4 Clement Acton Griscom was born in Philadelphia in 1841 of an old Philadelphia family of some means. He attended a Quaker school, and at 16 became a clerk in a firm of shipping merchants, Peter Wright & Son, advancing to partnership at 22. He devoted his life to the shipping business and became one of the wealthiest men of the country. After the mode of the time, he owned a large country estate, collected paintings, owned a private railroad car, and operated an ocean-going steam yacht. Besides his shipping interests, he became a director in some 25 enterprises, the more important, aside from the IMM, being the Pennsylvania Railroad and the National Transit Company, the largest of the Standard Oil pipeline companies and a firm in which he occupied the honorary position of president. In addition he was influential in the Republican Party. Although New York became important as a center of his business interests, he continued to reside near Philadelphia.
He traveled widely, and customarily spent several months abroad each year. As a result of his international shipping connections, both Germany and Belgium awarded him decorations. He was 61 in 1902 when he became president of the IMM. He died 10 years later.
5 The Commercial and Financial Chronicle, 11 Feb. 1899, p. 282.
6 “Steamship Lines as Extensions of Railroad Systems,” The Commercial and Financial Chronicle, 16 March 1901, p. 507.
7 United States Investor, 17 June 1899, p. 794.
8 Bernard Nadal Baker was born in 1854 in Baltimore, which continued to be his home and the focus of his business activities. He studied chemistry at Yale, preparatory to entering the family chemical business, but soon shifted his attention to shipping, incorporating the Baltimore Storage & Lighterage Company in his late 20's. Other business ventures included a coal distributing company in Baltimore and affiliation with one of the largest Pennsylvania coal producing companies. His business activities widened to include directorships in banks and other enterprises, and he became a trustee of Johns Hopkins. He also had broad social, artistic, and philanthropic interests. He traveled widely and became a close friend of Albert Ballin, the German shipping magnate. At the time of the formation of the IMM he was 48.
He continued his interest in shipping and the United States merchant marine after leaving the IMM. In association with Ballin he planned, but was unable to carry through, the establishment of an intercoastal line to use the Panama Canal when it was opened. Also, he was instrumental in establishing the United States Shipping Board in 1916 and was an original member and chairman. He died in 1918 at the age of 64.

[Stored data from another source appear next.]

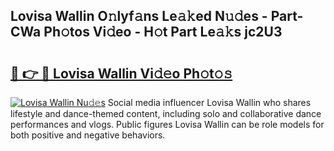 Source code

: ## Lovisa Wallin O𝚗lyf𝚊ns Le𝚊𝚔ed N𝚞𝚍es - Part-CWa Ph𝚘tos Vi𝚍eo - H𝚘t Part Le𝚊𝚔s jc2U3

# <h2><a href="http://hf8fvuz.feru.top/?c=Lovisa+Wallin">🔗 👉 🔴 Lovisa Wallin Vi𝚍𝚎o Ph𝚘t𝚘𝚜</a></h2>

[![Lovisa Wallin Nu𝚍𝚎s](https://i.imgur.com/0TWrTi3.gif)](http://hf8fvuz.feru.top/?c=Lovisa+Wallin)
Social media influencer Lovisa Wallin who shares lifestyle and dance-themed content, including solo and collaborative dance performances and vlogs. Public figures Lovisa Wallin can be role models for both positive and negative behaviors. 
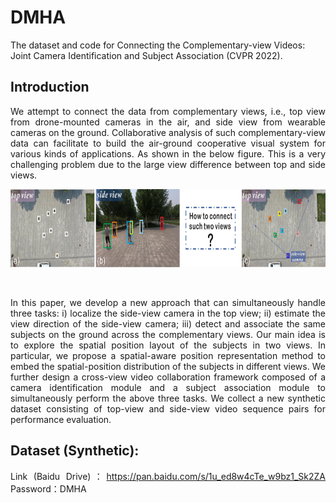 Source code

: # DMHA
The dataset and code for Connecting the Complementary-view Videos: Joint Camera Identification and Subject Association (CVPR 2022).

## Introduction

<div align= justify>

We attempt to connect the data from complementary views, i.e., top view from drone-mounted cameras in the air, and side view from wearable cameras on the ground. Collaborative analysis of such complementary-view data can facilitate to build the air-ground cooperative visual system for various kinds of applications. 
As shown in the below figure.
This is a very challenging problem due to the large view difference between top and side views. 

<div align=center><img src="https://github.com/RuizeHan/DMHA/blob/main/figs/example.jpg" width="825" height="125" alt="example"/><br/>

&emsp;
  
<div align= justify>
  
In this paper, we develop a new approach that can simultaneously handle three tasks: i) localize the side-view camera in the top view; ii) estimate the view direction of the side-view camera; iii) detect and associate the same subjects on the ground across the complementary views. Our main idea is to explore the spatial position layout of the subjects in two views. In particular, we propose a spatial-aware position representation method to embed the spatial-position distribution of the subjects in different views. We further design a cross-view video collaboration framework composed of a camera identification module and a subject association module to simultaneously perform the above three tasks. We collect a new synthetic dataset consisting of top-view and side-view video sequence pairs for performance evaluation.

## Dataset (Synthetic):

Link (Baidu Drive)：https://pan.baidu.com/s/1u_ed8w4cTe_w9bz1_Sk2ZA 
Password：DMHA



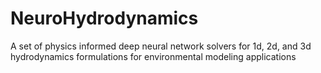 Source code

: # NeuroHydrodynamics
A set of physics informed deep neural network solvers for 1d, 2d, and 3d hydrodynamics formulations for environmental modeling applications
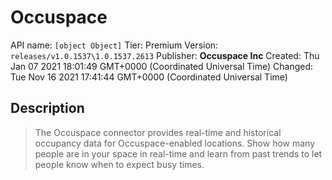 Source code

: # Occuspace
API name: `[object Object]`
Tier: Premium
Version: `releases/v1.0.1537\1.0.1537.2613`
Publisher: **Occuspace Inc**
Created: Thu Jan 07 2021 18:01:49 GMT+0000 (Coordinated Universal Time)
Changed: Tue Nov 16 2021 17:41:44 GMT+0000 (Coordinated Universal Time)

## Description
> The Occuspace connector provides real-time and historical occupancy data for Occuspace-enabled locations. Show how many people are in your space in real-time and learn from past trends to let people know when to expect busy times.
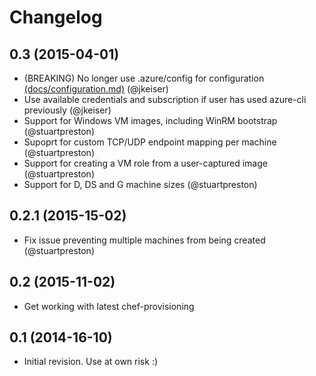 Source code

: # Changelog

## 0.3 (2015-04-01)

- (BREAKING) No longer use .azure/config for configuration [(docs/configuration.md)](docs/configuration.md) (@jkeiser)
- Use available credentials and subscription if user has used azure-cli previously (@jkeiser)
- Support for Windows VM images, including WinRM bootstrap (@stuartpreston)
- Supoprt for custom TCP/UDP endpoint mapping per machine (@stuartpreston)
- Support for creating a VM role from a user-captured image (@stuartpreston)
- Support for D, DS and G machine sizes (@stuartpreston)

## 0.2.1 (2015-15-02)

- Fix issue preventing multiple machines from being created (@stuartpreston)

## 0.2 (2015-11-02)

- Get working with latest chef-provisioning

## 0.1 (2014-16-10)

- Initial revision.  Use at own risk :)
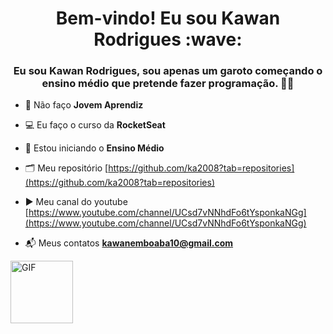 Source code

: <h1 align="center">Bem-vindo! Eu sou Kawan Rodrigues :wave:</h1>
<h3 align="center">Eu sou Kawan Rodrigues, sou apenas um garoto começando o ensino médio que pretende fazer programação. 📝🤓</h3>

- 💼 Não faço **Jovem Aprendiz**

- 💻 Eu faço o curso da **RocketSeat**

- 📒 Estou iniciando o **Ensino Médio**

- 🗂️ Meu repositório [https://github.com/ka2008?tab=repositories](https://github.com/ka2008?tab=repositories)

- ▶️ Meu canal do youtube [https://www.youtube.com/channel/UCsd7vNNhdFo6tYsponkaNGg](https://www.youtube.com/channel/UCsd7vNNhdFo6tYsponkaNGg)

- 📬 Meus contatos **kawanemboaba10@gmail.com**

<img src='https://media3.giphy.com/media/Y8bAdBxtKREVcuDNyH/giphy.gif?cid=6c09b952vm6d7dweb7tce7ekbsntc3gev910dsi4sdlmi0fn&ep=v1_internal_gif_by_id&rid=giphy.gif&ct=s' alt='GIF' width='100' height='100'> 

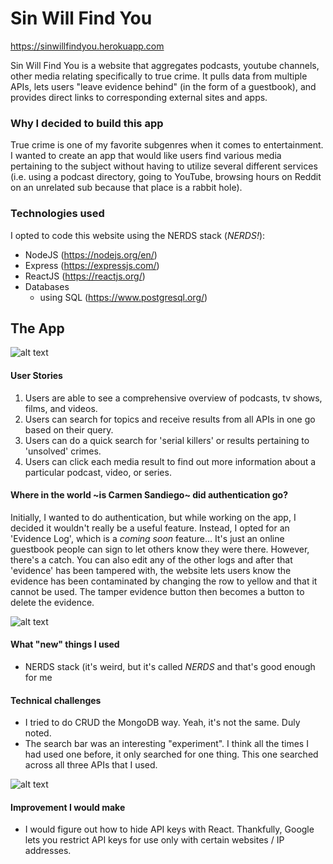 # Sin Will Find You
https://sinwillfindyou.herokuapp.com

Sin Will Find You is a website that aggregates podcasts, youtube channels, other media relating specifically to true crime. It pulls data from multiple APIs, lets users "leave evidence behind" (in the form of a guestbook), and provides direct links to corresponding external sites and apps.


### Why I decided to build this app
True crime is one of my favorite subgenres when it comes to entertainment. I wanted to create an app that would like users find various media pertaining to the subject without having to utilize several different services (i.e. using a podcast directory, going to YouTube, browsing hours on Reddit on an unrelated sub because that place is a rabbit hole).


### Technologies used
I opted to code this website using the NERDS stack (*NERDS!*):
* NodeJS (https://nodejs.org/en/)
* Express (https://expressjs.com/)
* ReactJS (https://reactjs.org/)
* Databases
   * using SQL (https://www.postgresql.org/)


The App
------
![alt text](public/css/images/ex/final-version.png "Final version of SWFY")


#### User Stories
1. Users are able to see a comprehensive overview of podcasts, tv shows, films, and videos.
2. Users can search for topics and receive results from all APIs in one go based on their query.
3. Users can do a quick search for 'serial killers' or results  pertaining to 'unsolved' crimes.
4. Users can click each media result to find out more information about a particular podcast, video, or series.

#### Where in the world ~is Carmen Sandiego~ did authentication go?
Initially, I wanted to do authentication, but while working on the app, I decided it wouldn't really be a useful feature. Instead, I opted for an 'Evidence Log', which is a *coming soon* feature... It's just an online guestbook people can sign to let others know they were there. However, there's a catch. You can also edit any of the other logs and after that 'evidence' has been tampered with, the website lets users know the evidence has been contaminated by changing the row to yellow and that it cannot be used. The tamper evidence button then becomes a button to delete the evidence.

![alt text](public/css/images/ex/evidence-log.png "Evidence log coming soon")

#### What "new" things I used
* NERDS stack (it's weird, but it's called *NERDS* and that's good enough for me

#### Technical challenges
* I tried to do CRUD the MongoDB way. Yeah, it's not the same. Duly noted.
* The search bar was an interesting "experiment". I think all the times I had used one before, it only searched for one thing. This one searched across all three APIs that I used.

![alt text](public/css/images/ex/omnisearch.png "Triple search query")

#### Improvement I would make
* I would figure out how to hide API keys with React. Thankfully, Google lets you restrict API keys for use only with certain websites / IP addresses.
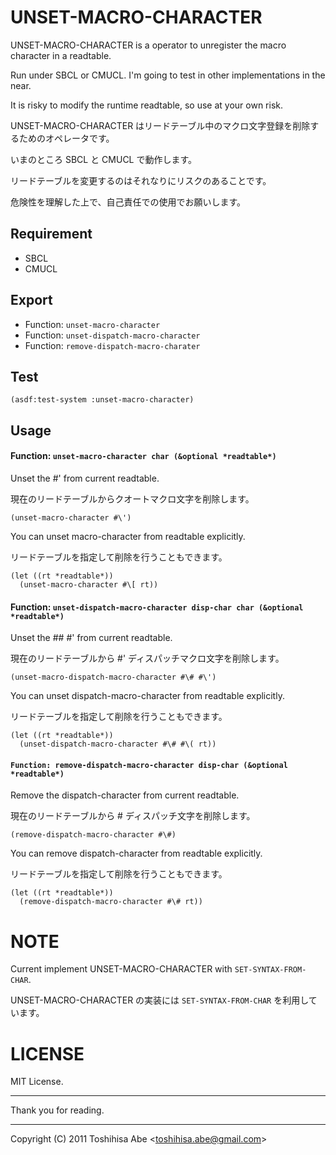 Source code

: 
UNSET-MACRO-CHARACTER
=====================

UNSET-MACRO-CHARACTER is a operator to unregister the macro character in a readtable.

Run under SBCL or CMUCL. I'm going to test in other implementations in the near.

It is risky to modify the runtime readtable, so use at your own risk.


UNSET-MACRO-CHARACTER はリードテーブル中のマクロ文字登録を削除するためのオペレータです。

いまのところ SBCL と CMUCL で動作します。

リードテーブルを変更するのはそれなりにリスクのあることです。

危険性を理解した上で、自己責任での使用でお願いします。



Requirement
-----------
* SBCL
* CMUCL

Export
------
* Function: `unset-macro-character`
* Function: `unset-dispatch-macro-character`
* Function: `remove-dispatch-macro-charater`


Test
----

    (asdf:test-system :unset-macro-character)



Usage
-----


#### Function: `unset-macro-character char (&optional *readtable*)`


Unset the #\' from current readtable.

現在のリードテーブルからクオートマクロ文字を削除します。

    (unset-macro-character #\')

You can unset macro-character from readtable explicitly.

リードテーブルを指定して削除を行うこともできます。

    (let ((rt *readtable*))
      (unset-macro-character #\[ rt))



#### Function: `unset-dispatch-macro-character disp-char char (&optional *readtable*)`


Unset the #\# #\' from current readtable.

現在のリードテーブルから #' ディスパッチマクロ文字を削除します。

    (unset-macro-dispatch-macro-character #\# #\')

You can unset dispatch-macro-character from readtable explicitly.

リードテーブルを指定して削除を行うこともできます。


    (let ((rt *readtable*))
      (unset-dispatch-macro-character #\# #\( rt))


#### `Function: remove-dispatch-macro-character disp-char (&optional *readtable*)`


Remove the dispatch-character from current readtable.

現在のリードテーブルから # ディスパッチ文字を削除します。


    (remove-dispatch-macro-character #\#)

You can remove dispatch-character from readtable explicitly.

リードテーブルを指定して削除を行うこともできます。


    (let ((rt *readtable*))
      (remove-dispatch-macro-character #\# rt))


NOTE
====

Current implement UNSET-MACRO-CHARACTER with `SET-SYNTAX-FROM-CHAR`.

UNSET-MACRO-CHARACTER の実装には `SET-SYNTAX-FROM-CHAR` を利用しています。


LICENSE
=======

MIT License.

----

Thank you for reading.

----
Copyright (C) 2011 Toshihisa Abe <<toshihisa.abe@gmail.com>>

9 John Reeves Ellerman, an Englishman of German descent, was born in 1862. Trained as an accountant, he was affiliated with the industrial promoting organization that reorganized the Leyland Line after the founder's death. This connection gave him the opportunity, when he was about 30, to become financially interested in the company. With the ships he retained after the sale of his interest to Morgan (see footnote 21), he went on to establish the Ellerman Lines, still one of the largest freight shipping operations in the world, and to build up one of the largest British fortunes by the time of his death in 1933. His prominence in shipping led to his being knighted in 1905.
10 O'Hagan, H. Osborne, Leaves From My Life (London, 1929), I, 384.Google Scholar
11 There is a report that it was current criticism of Ellerman in the London Financial Times which caused Baker to grow wary and withdraw. (O'Hagan, I, 385–6.) Since greater accountability was attached to the issuance of a corporate prospectus in England than in the United States, it may be, as was currently reported, that “being advised of the heavy responsibility that would rest on him if he became a party to the prospectus of a new company as settled, [Baker] was unable to see his way to join the Leyland directorate.” (Fairplay, 3 May 1900.)
12 Annual Report of the Commissioner of Navigation, 1922, pp. 116–7.
13 The current dearth of ships was reflected in the preamble of the Frye Payne subsidy bill introduced in Congress in December, 1899 ( Senate Bill No. 727), “Whereas the profitable employment of the surplus productive power of the farms, factories, mines, forests, and fisheries of the United States imperatively demands the increase of its foreign commerce ….” (Annual Report of the Commissioner of Navigation, 1900, p. 65.)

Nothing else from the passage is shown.